*Exercise directions:* I would like each line of the data that holds the word "getpocket" copied out.

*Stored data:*
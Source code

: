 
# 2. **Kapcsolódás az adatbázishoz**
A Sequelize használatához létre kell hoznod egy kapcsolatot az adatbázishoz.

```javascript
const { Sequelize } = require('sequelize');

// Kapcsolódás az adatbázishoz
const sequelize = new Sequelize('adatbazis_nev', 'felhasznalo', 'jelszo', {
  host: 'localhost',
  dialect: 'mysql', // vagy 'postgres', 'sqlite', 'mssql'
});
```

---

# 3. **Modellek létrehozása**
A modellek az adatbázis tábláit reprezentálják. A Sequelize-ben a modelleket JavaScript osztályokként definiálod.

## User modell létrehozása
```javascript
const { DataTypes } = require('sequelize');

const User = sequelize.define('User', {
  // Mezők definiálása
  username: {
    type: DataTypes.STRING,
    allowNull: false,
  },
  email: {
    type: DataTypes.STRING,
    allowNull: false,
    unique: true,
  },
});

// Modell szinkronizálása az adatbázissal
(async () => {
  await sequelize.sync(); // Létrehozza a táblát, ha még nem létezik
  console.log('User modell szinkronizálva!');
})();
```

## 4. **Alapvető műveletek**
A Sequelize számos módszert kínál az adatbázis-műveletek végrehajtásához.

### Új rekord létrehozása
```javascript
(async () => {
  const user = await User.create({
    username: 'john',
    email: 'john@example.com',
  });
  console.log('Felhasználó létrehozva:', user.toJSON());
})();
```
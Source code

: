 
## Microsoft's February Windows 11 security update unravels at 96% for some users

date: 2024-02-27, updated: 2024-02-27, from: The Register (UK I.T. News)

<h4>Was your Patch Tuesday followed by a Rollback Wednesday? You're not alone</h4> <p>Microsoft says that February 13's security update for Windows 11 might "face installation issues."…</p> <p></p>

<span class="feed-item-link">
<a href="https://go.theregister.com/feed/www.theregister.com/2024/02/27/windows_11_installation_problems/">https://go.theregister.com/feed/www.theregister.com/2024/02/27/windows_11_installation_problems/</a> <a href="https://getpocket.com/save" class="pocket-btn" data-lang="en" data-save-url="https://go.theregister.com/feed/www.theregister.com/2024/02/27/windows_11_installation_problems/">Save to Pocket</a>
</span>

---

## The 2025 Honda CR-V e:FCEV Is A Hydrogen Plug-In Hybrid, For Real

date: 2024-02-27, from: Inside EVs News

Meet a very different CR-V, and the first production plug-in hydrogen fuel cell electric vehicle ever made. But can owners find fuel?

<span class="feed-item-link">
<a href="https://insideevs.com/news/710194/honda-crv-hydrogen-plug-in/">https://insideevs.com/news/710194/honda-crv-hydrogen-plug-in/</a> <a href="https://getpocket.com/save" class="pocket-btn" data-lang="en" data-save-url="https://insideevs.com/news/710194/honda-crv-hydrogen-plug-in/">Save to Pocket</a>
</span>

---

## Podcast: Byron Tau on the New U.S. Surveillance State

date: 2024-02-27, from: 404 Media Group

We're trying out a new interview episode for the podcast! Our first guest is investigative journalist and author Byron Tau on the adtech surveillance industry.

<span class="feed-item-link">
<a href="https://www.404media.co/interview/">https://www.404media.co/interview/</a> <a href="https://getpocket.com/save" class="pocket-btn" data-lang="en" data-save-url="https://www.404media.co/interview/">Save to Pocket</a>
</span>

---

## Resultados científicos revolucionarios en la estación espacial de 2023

*Task response:*
<a href="https://go.theregister.com/feed/www.theregister.com/2024/02/27/windows_11_installation_problems/">https://go.theregister.com/feed/www.theregister.com/2024/02/27/windows_11_installation_problems/</a> <a href="https://getpocket.com/save" class="pocket-btn" data-lang="en" data-save-url="https://go.theregister.com/feed/www.theregister.com/2024/02/27/windows_11_installation_problems/">Save to Pocket</a>
<a href="https://insideevs.com/news/710194/honda-crv-hydrogen-plug-in/">https://insideevs.com/news/710194/honda-crv-hydrogen-plug-in/</a> <a href="https://getpocket.com/save" class="pocket-btn" data-lang="en" data-save-url="https://insideevs.com/news/710194/honda-crv-hydrogen-plug-in/">Save to Pocket</a>
<a href="https://www.404media.co/interview/">https://www.404media.co/interview/</a> <a href="https://getpocket.com/save" class="pocket-btn" data-lang="en" data-save-url="https://www.404media.co/interview/">Save to Pocket</a>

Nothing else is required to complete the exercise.